Ireland’s Adebisi Shank opened the show with a hard-charging set of mostly instrumental math-rock. The trio have a distinctive look, with guitarist Larry Kaye flailing all over the stage while bassist Vinny McCreith wears a red mask, a modified sweatshirt hood, over his head. Drummer Mick Roe pounded the crap out of his minimal drum set, which helped give the band a huge sound. Shank’s combination of catchy riffs, guitar heroics, and intricate instrumental interplay quickly won over the crowd. By the end of their second song, the bulk of the audience had left the Studio’s comfy couches at the back of the room and were cheering enthusiastically for everything the band did. At one point, McCreith walked into the crowd with his bass while continuing to play. It’s an old trick, but it was appropriately effective here.
Not so effective was McCreith’s thick Irish accent, which seemed to lose a lot of the audience. He talked fast between songs and often got no response because I’m not sure people understood what he was saying. At one point he even mentioned Fang Island was up next and was only rewarded with a handful of cheers. But even without being able to figure out what he was talking about, the audience seemed to really love the band. The band’s mixture of riffs and melodies made them a great choice to open for Fang Island and it was one of the better opening sets I’ve seen in a while.
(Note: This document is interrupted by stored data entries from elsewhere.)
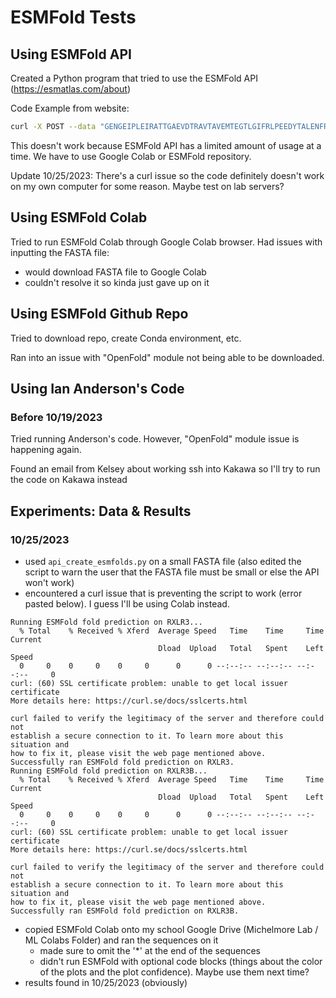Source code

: # ESMFold Tests

## Using ESMFold API

Created a Python program that tried to use the ESMFold API (<https://esmatlas.com/about>)

Code Example from website:

```bash
curl -X POST --data "GENGEIPLEIRATTGAEVDTRAVTAVEMTEGTLGIFRLPEEDYTALENFRYNRVAGENWKPASTVIYVGGTYARLCAYAPYNSVEFKNSSLKTEAGLTMQTYAAEKDMRFAVSGGDEVWKKTPTANFELKRAYARLVLSVVRDATYPNTCKITKAKIEAFTGNIITANTVDISTGTEGSGTQTPQYIHTVTTGLKDGFAIGLPQQTFSGGVVLTLTVDGMEYSVTIPANKLSTFVRGTKYIVSLAVKGGKLTLMSDKILIDKDWAEVQTGTGGSGDDYDTSFN" https://api.esmatlas.com/foldSequence/v1/pdb/
```

This doesn't work because ESMFold API has a limited amount of usage at a time. We have to use Google Colab or ESMFold repository.

Update 10/25/2023: There's a curl issue so the code definitely doesn't work on my own computer for some reason. Maybe test on lab servers?

## Using ESMFold Colab

Tried to run ESMFold Colab through Google Colab browser. Had issues with inputting the FASTA file:

- would download FASTA file to Google Colab
- couldn't resolve it so kinda just gave up on it

## Using ESMFold Github Repo

Tried to download repo, create Conda environment, etc.

Ran into an issue with "OpenFold" module not being able to be downloaded.

## Using Ian Anderson's Code

### Before 10/19/2023

Tried running Anderson's code. However, "OpenFold" module issue is happening again.

Found an email from Kelsey about working ssh into Kakawa so I'll try to run the code on Kakawa instead

## Experiments: Data & Results

### 10/25/2023

- used `api_create_esmfolds.py` on a small FASTA file (also edited the script to warn the user that the FASTA file must be small or else the API won't work)
- encountered a curl issue that is preventing the script to work (error pasted below). I guess I'll be using Colab instead.

```text
Running ESMFold fold prediction on RXLR3...
  % Total    % Received % Xferd  Average Speed   Time    Time     Time  Current
                                 Dload  Upload   Total   Spent    Left  Speed
  0     0    0     0    0     0      0      0 --:--:-- --:--:-- --:--:--     0
curl: (60) SSL certificate problem: unable to get local issuer certificate
More details here: https://curl.se/docs/sslcerts.html

curl failed to verify the legitimacy of the server and therefore could not
establish a secure connection to it. To learn more about this situation and
how to fix it, please visit the web page mentioned above.
Successfully ran ESMFold fold prediction on RXLR3.
Running ESMFold fold prediction on RXLR3B...
  % Total    % Received % Xferd  Average Speed   Time    Time     Time  Current
                                 Dload  Upload   Total   Spent    Left  Speed
  0     0    0     0    0     0      0      0 --:--:-- --:--:-- --:--:--     0
curl: (60) SSL certificate problem: unable to get local issuer certificate
More details here: https://curl.se/docs/sslcerts.html

curl failed to verify the legitimacy of the server and therefore could not
establish a secure connection to it. To learn more about this situation and
how to fix it, please visit the web page mentioned above.
Successfully ran ESMFold fold prediction on RXLR3B.
```

- copied ESMFold Colab onto my school Google Drive (Michelmore Lab / ML Colabs Folder) and ran the sequences on it
  - made sure to omit the '*' at the end of the sequences
  - didn't run ESMFold with optional code blocks (things about the color of the plots and the plot confidence). Maybe use them next time?
- results found in 10/25/2023 (obviously)
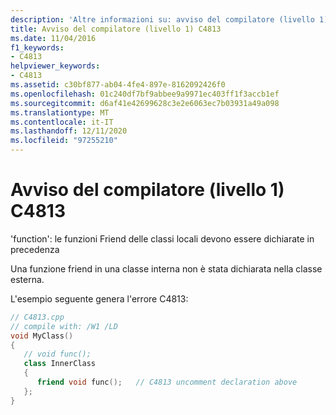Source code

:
 ```yaml
---
description: 'Altre informazioni su: avviso del compilatore (livello 1) C4813'
title: Avviso del compilatore (livello 1) C4813
ms.date: 11/04/2016
f1_keywords:
- C4813
helpviewer_keywords:
- C4813
ms.assetid: c30bf877-ab04-4fe4-897e-8162092426f0
ms.openlocfilehash: 01c240df7bf9abbee9a9971ec403ff1f3accb1ef
ms.sourcegitcommit: d6af41e42699628c3e2e6063ec7b03931a49a098
ms.translationtype: MT
ms.contentlocale: it-IT
ms.lasthandoff: 12/11/2020
ms.locfileid: "97255210"
---
```

# <a name="compiler-warning-level-1-c4813"></a>Avviso del compilatore (livello 1) C4813

'function': le funzioni Friend delle classi locali devono essere dichiarate in precedenza

Una funzione friend in una classe interna non è stata dichiarata nella classe esterna.

L'esempio seguente genera l'errore C4813:

```cpp
// C4813.cpp
// compile with: /W1 /LD
void MyClass()
{
   // void func();
   class InnerClass
   {
      friend void func();   // C4813 uncomment declaration above
   };
}
```
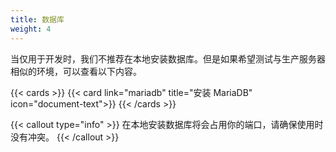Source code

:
 ```yaml
---
title: 数据库
weight: 4
---
```


当仅用于开发时，我们不推荐在本地安装数据库。但是如果希望测试与生产服务器相似的环境，可以查看以下内容。

{{< cards >}}
  {{< card link="mariadb" title="安装 MariaDB" icon="document-text">}}
{{< /cards >}}

{{< callout type="info" >}}
在本地安装数据库将会占用你的端口，请确保使用时没有冲突。
{{< /callout >}}
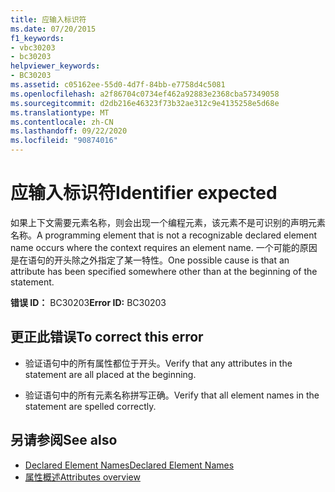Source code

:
 ```yaml
---
title: 应输入标识符
ms.date: 07/20/2015
f1_keywords:
- vbc30203
- bc30203
helpviewer_keywords:
- BC30203
ms.assetid: c05162ee-55d0-4d7f-84bb-e7758d4c5081
ms.openlocfilehash: a2f86704c0734ef462a92883e2368cba57349058
ms.sourcegitcommit: d2db216e46323f73b32ae312c9e4135258e5d68e
ms.translationtype: MT
ms.contentlocale: zh-CN
ms.lasthandoff: 09/22/2020
ms.locfileid: "90874016"
---
```

# <a name="identifier-expected"></a><span data-ttu-id="3ab5c-102">应输入标识符</span><span class="sxs-lookup"><span data-stu-id="3ab5c-102">Identifier expected</span></span>

<span data-ttu-id="3ab5c-103">如果上下文需要元素名称，则会出现一个编程元素，该元素不是可识别的声明元素名称。</span><span class="sxs-lookup"><span data-stu-id="3ab5c-103">A programming element that is not a recognizable declared element name occurs where the context requires an element name.</span></span> <span data-ttu-id="3ab5c-104">一个可能的原因是在语句的开头除之外指定了某一特性。</span><span class="sxs-lookup"><span data-stu-id="3ab5c-104">One possible cause is that an attribute has been specified somewhere other than at the beginning of the statement.</span></span>  
  
 <span data-ttu-id="3ab5c-105">**错误 ID：** BC30203</span><span class="sxs-lookup"><span data-stu-id="3ab5c-105">**Error ID:** BC30203</span></span>  
  
## <a name="to-correct-this-error"></a><span data-ttu-id="3ab5c-106">更正此错误</span><span class="sxs-lookup"><span data-stu-id="3ab5c-106">To correct this error</span></span>  
  
- <span data-ttu-id="3ab5c-107">验证语句中的所有属性都位于开头。</span><span class="sxs-lookup"><span data-stu-id="3ab5c-107">Verify that any attributes in the statement are all placed at the beginning.</span></span>  
  
- <span data-ttu-id="3ab5c-108">验证语句中的所有元素名称拼写正确。</span><span class="sxs-lookup"><span data-stu-id="3ab5c-108">Verify that all element names in the statement are spelled correctly.</span></span>  
  
## <a name="see-also"></a><span data-ttu-id="3ab5c-109">另请参阅</span><span class="sxs-lookup"><span data-stu-id="3ab5c-109">See also</span></span>

- [<span data-ttu-id="3ab5c-110">Declared Element Names</span><span class="sxs-lookup"><span data-stu-id="3ab5c-110">Declared Element Names</span></span>](../../programming-guide/language-features/declared-elements/declared-element-names.md)
- [<span data-ttu-id="3ab5c-111">属性概述</span><span class="sxs-lookup"><span data-stu-id="3ab5c-111">Attributes overview</span></span>](../../programming-guide/concepts/attributes/index.md)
Fang Island got started shortly afterwards, though their arrival on stage was far from their first appearance in the room. At various points during Adebisi Shank’s set, members of the band could be seen rocking out in the back of the crowd. One advantage to being a young band is that the audience either doesn’t recognize you offstage or is polite enough to leave you alone if they do. The set proper opened with a congenial “Hello!” from singer/guitarist Jason Bartell, after which the band launched into the fiery sixteenth notes and syncopation workout “The Illinois” from their self-titled album, followed by the crunchy “Seek It Out” from Major. Its refrain of “I wanna seek out the angles”, had the crowd smiling and singing along. From here, the band mixed and matched songs from their two main albums and got huge cheers for everything they played, including the unreleased song “Bounce.”
The band that famously described their sound as “everyone high-fiving everyone” became real during the show, as Bartell told the audience to turn to the people on either side of them and high five. The crowd responded by doing exactly that. Guitarist Chris Georges also took the time to high-five everyone he possibly could from the stage whenever he had a break during a song. For a band that’s all about huge, catchy guitar riffs and sing along vocals, having a maximum of high fives seemed completely appropriate.
With such a small crowd, individual banter was almost inevitable. At one point, a guy shouted out, “I know there’s not many people here, but we fucking love you guys,” to which Bartell responded, “We don’t care, we’re having a great time. Texas has been a breath of fresh air.” During another break, Bartell mentioned he had been born in the Dallas suburb of Plano, to which a crowd member jokingly responded, “You fucking yuppie piece of shit!” This drew a huge laugh from the band and crowd and caused Bartell to protest that he moved away when he was one year old. The one-sided Houston-Dallas rivalry (Houstonians hate Dallas, Dallas residents mostly ignore Houston) endures.
The set was relatively short, but the band managed to hit a lot of their high points. The joyous hard rock/bluegrass instrumental “Dooney Rock” was a highlight, as was the twisty, appropriately named “Sideswiper”. Major features a lot of keyboard, but with three guitar parts going on pretty much every song, the band mostly relied on pre-recorded samples for the keyboard parts. This was understandable, but it meant the band stayed away from some of that album’s most interesting, keyboard-based tracks, like “Kindergarten” and “Victorinian.” Still, the show was the kind that leaves you with a big smile on your face. With so much of indie-rock being devoted to the delicate or the dour, it’s nice to have a band like Fang Island around, whose main tenets seem to be “Is it catchy?” and “Does it rock?”
The show closed with the joyous “Daisy” and left the crowd cheering for more. Unfortunately, Bartell came out alone a few minutes later and announced that they weren’t going to play an encore “due to technical problems.” He didn’t elaborate on what exactly was the problem, and the only noticeable problem during the main set was a bit of microphone crackle. The crowd was disappointed, but not angry. It’s tough to be angry in the face of music so relentlessly positive.